Dreaming of life on the Mediterranean, but can't get there?
Bringing the cross-cultural experience of flamenco fusion music to Ketchum, the Sun Valley Center for the Arts will present a concert with Sam Lardner and Barcelona on Friday, Oct. 29, at 6:30 p.m. at the nexStage Theatre in Ketchum. Individual tickets for Sam Lardner and Barcelona are $20 for Sun Valley Center for the Arts members and $30 for non-members. Sam Lardner and Barcelona will be the first concert in the Sun Valley Center for the Arts' 2010--11 Performing Arts Series.
Lardner and Barcelona will play and sing original music heavily influenced by Lardner's life while living in Barcelona, Spain. A former language teacher and a longtime resident of that city, Lardner has regularly performed at folk and world music festivals. For this tour and performance, Lardner will perform with Spanish Top-40 recording artist Pedro Hermosilla, Spanish keyboard and synthesizer virtuoso Marcel Botella and American world music artist Annie Wenz.
A seasoned performer in the American folk and acoustic tradition, Lardner has performed throughout the United States as a solo act and for the past seven years has performed with his band across Europe. One reviewer of "Barcelona," Lardner's fifth CD, called it a musical celebration of life and love in the Mediterranean.
Lardner and his band have been headliner performers for the well-known Kerrville Folk Festival in Texas as well as International Spotlight Artist performances at the Falcon Ridge Folk Festival in upstate New York.
Music lovers of all ages will enjoy the concert, and The Center's Junior Patrons Circle will extend a special invitation to younger adults to attend. In addition to the evening concert, Lardner will visit local schools as part of his "Oceans Are Talking" project, a musical call to action to get kids excited about saving the seas.
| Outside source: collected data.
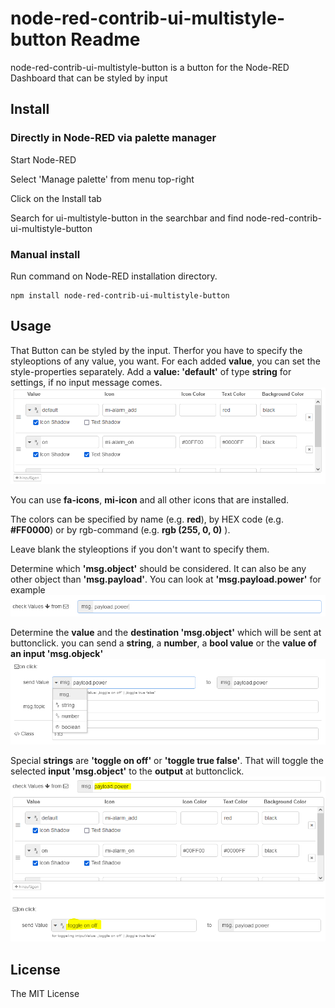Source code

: # node-red-contrib-ui-multistyle-button Readme
node-red-contrib-ui-multistyle-button is a button for the Node-RED Dashboard that can be styled by input

## Install

### Directly in Node-RED via palette manager

Start Node-RED

Select 'Manage palette' from menu top-right

Click on the Install tab

Search for ui-multistyle-button in the searchbar and find node-red-contrib-ui-multistyle-button

### Manual install

Run command on Node-RED installation directory.

    npm install node-red-contrib-ui-multistyle-button

## Usage

That Button can be styled by the input. Therfor you have to specify the styleoptions of any value, you want.
For each added **value**, you can set the style-properties separately.
Add a **value: 'default'** of type **string** for settings, if no input message comes.
![values Example](https://raw.githubusercontent.com/icke1983/node-red-contrib-ui-multistyle-button/master/images/values.PNG)

You can use **fa-icons**, **mi-icon** and all other icons that are installed.

The colors can be specified by name (e.g. **red**), by HEX code (e.g. **#FF0000**) or by rgb-command (e.g. **rgb (255, 0, 0)** ).

Leave blank the styleoptions if you don't want to specify them.

Determine which **'msg.object'** should be considered.
It can also be any other object than **'msg.payload'**.
You can look at **'msg.payload.power'** for example
![msg_object Example](https://raw.githubusercontent.com/icke1983/node-red-contrib-ui-multistyle-button/master/images/msg_object.PNG)

Determine the **value** and the **destination 'msg.object'** which will be sent at buttonclick.
you can send a **string**, a **number**, a **bool value** or the **value of an input 'msg.objeck'**
![send_value Example](https://raw.githubusercontent.com/icke1983/node-red-contrib-ui-multistyle-button/master/images/send_value.PNG)

Special **strings** are **'toggle on off'** or **'toggle true false'**.
That will toggle the selected **input 'msg.object'** to the **output** at buttonclick.
![special_strings Example](https://raw.githubusercontent.com/icke1983/node-red-contrib-ui-multistyle-button/master/images/special_strings.PNG)

## License

The MIT License
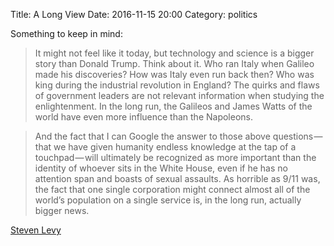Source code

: Title: A Long View
Date: 2016-11-15 20:00
Category: politics 

Something to keep in mind:

>It might not feel like it today, but technology and science is a bigger story than Donald Trump. Think about it. Who ran Italy when Galileo made his discoveries? How was Italy even run back then? Who was king during the industrial revolution in England? The quirks and flaws of government leaders are not relevant information when studying the enlightenment. In the long run, the Galileos and James Watts of the world have even more influence than the Napoleons.

>And the fact that I can Google the answer to those above questions — that we have given humanity endless knowledge at the tap of a touchpad — will ultimately be recognized as more important than the identity of whoever sits in the White House, even if he has no attention span and boasts of sexual assaults. As horrible as 9/11 was, the fact that one single corporation might connect almost all of the world’s population on a single service is, in the long run, actually bigger news.

[Steven Levy](https://backchannel.com/the-iphone-is-bigger-than-donald-trump-4be61d9f3ce0)
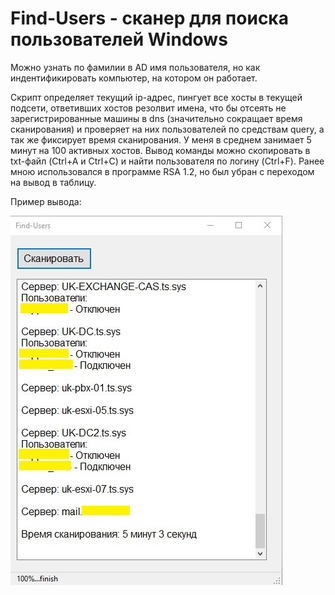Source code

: # Find-Users - сканер для поиска пользователей Windows
Можно узнать по фамилии в AD имя пользователя, но как индентификировать компьютер, на котором он работает.

Скрипт определяет текущий ip-адрес, пингует все хосты в текущей подсети, ответивших хостов резолвит имена, что бы отсеять не зарегистрированные машины в dns (значительно сокращает время сканирования) и проверяет на них пользователей по средствам query, а так же фиксирует время сканирования. У меня в среднем занимает 5 минут на 100 активных хостов. Вывод команды можно скопировать в txt-файл (Ctrl+A и Ctrl+C) и найти пользователя по логину (Ctrl+F). Ранее мною использовался в программе RSA 1.2, но был убран с переходом на вывод в таблицу.

Пример вывода:

![Image alt](https://github.com/Lifailon/Find-Users/blob/rsa/interface.jpg)
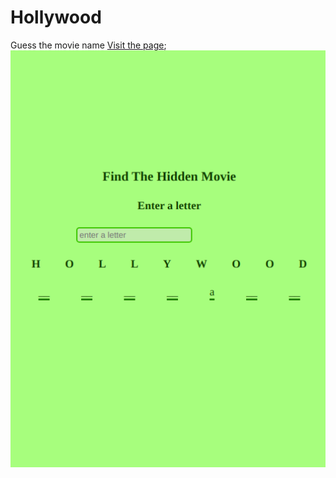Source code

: # Hollywood
Guess the movie name
[Visit the page](https://vinita2000.github.io/Hollywood/);
![](images/wallpaper.png)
Before beginning his music career, Lardner was a teacher of Russian and Spanish at the Hotchkiss School in Lakeville, Conn. After teaching, Lardner spent a year in Moscow, from 1992 to 1993, during Russia's transition to the current free-market system.
He worked on a small team for the World Bank's International Finance Committee that conducted the first large-scale auctions of state-run companies in Volgograd, Nizhniy Novgorod and Moscow. During that year, Lardner honed his skills as an intercultural communicator and intermediary and was named head of capital markets of all Russian provinces before deciding that he had a calling to play music.
Lardner returned to the U.S. in 1993 and immediately produced his first CD, "Go Long." He began touring on the New England folk circuit as an opening act and, soon, as a headliner. He composed and produced two more CDs, "Still Planet Earth" and "Honest Sam," in the U.S. before moving to Barcelona with his wife, Katherine, in 1997.
In 2002, Lardner released "The Sutton Club" to commemorate his tour through Europe's finest honky-tonks and festivals. In 2006, Lardner paid homage to Barcelona's rich musical heritage as well as to some of its most prominent musical personalities. He released "Barcelona" that year and has been riding the wave of enthusiastic acceptance of his very personal brand of flamenco fusion ever since.
All of these experiences have come together with the "Oceans Are Talking" project in 2010, which was inspired by friend Ann Luskey. Luskey is a veteran activist for ocean-related issues in Washington, D.C. She and Lardner produced a 14-song CD dedicated to saving the world's ocean environments and the creatures that live there.